═══ Input ═══
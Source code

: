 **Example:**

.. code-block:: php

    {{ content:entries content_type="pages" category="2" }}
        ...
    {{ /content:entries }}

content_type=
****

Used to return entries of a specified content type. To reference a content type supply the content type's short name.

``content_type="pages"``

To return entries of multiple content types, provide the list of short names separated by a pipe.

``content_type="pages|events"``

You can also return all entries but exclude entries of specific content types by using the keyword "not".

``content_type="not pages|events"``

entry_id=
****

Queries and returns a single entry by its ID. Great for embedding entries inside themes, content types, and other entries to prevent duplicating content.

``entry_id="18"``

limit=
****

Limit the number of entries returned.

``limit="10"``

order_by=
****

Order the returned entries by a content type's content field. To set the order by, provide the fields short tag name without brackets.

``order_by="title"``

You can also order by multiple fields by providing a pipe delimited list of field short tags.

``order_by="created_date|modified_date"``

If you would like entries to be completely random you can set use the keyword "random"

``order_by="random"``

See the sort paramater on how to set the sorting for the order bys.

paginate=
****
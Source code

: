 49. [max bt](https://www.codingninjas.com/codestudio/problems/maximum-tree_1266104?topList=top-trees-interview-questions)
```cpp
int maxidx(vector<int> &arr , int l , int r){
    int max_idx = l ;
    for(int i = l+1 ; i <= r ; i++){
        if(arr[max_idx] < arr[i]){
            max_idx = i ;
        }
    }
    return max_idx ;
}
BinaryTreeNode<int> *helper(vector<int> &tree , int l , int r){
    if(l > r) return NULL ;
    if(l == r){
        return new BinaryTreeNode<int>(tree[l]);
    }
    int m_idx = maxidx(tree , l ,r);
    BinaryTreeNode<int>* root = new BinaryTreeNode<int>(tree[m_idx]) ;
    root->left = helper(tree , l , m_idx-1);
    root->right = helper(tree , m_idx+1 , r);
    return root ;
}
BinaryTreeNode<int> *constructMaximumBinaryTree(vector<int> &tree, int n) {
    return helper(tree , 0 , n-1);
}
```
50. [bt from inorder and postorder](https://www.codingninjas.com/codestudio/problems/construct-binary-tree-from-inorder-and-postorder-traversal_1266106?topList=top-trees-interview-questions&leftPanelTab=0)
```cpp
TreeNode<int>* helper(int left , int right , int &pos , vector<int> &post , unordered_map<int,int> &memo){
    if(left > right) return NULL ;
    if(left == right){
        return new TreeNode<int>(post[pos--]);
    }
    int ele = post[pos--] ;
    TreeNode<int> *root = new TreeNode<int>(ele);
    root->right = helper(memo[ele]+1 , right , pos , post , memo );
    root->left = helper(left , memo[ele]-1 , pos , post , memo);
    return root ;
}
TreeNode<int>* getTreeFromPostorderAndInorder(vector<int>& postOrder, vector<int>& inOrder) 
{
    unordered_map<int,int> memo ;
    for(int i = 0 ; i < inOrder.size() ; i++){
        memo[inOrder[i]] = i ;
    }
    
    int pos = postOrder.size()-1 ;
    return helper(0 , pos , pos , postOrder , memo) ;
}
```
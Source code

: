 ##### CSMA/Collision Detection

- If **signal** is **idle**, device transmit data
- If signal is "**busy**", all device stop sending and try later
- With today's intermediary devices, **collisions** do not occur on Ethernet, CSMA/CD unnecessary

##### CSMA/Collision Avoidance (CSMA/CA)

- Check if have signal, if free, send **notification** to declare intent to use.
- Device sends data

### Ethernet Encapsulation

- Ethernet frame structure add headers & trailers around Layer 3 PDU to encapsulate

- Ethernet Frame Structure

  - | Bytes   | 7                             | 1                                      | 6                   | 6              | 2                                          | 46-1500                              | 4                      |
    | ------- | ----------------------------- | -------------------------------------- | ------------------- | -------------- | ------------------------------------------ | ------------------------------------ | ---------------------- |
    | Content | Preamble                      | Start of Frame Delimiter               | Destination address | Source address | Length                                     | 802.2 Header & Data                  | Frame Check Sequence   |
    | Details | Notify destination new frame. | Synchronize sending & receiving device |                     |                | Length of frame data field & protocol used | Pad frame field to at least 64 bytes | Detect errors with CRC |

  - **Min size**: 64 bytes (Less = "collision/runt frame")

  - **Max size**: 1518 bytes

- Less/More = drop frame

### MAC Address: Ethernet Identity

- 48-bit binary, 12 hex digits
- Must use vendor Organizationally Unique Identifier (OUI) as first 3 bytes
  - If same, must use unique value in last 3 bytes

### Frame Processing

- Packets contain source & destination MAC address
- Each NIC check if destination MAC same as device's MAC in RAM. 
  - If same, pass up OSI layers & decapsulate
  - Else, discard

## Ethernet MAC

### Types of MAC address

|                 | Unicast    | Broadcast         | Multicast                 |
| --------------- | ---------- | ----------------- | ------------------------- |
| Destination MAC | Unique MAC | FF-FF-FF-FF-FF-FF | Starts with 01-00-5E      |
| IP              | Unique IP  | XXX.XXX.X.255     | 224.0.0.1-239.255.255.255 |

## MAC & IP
═══
» Your assignment: Once you have read the records above, say how many of their lines contain the word "events", giving only that figure.

» Answer to the exercise: 2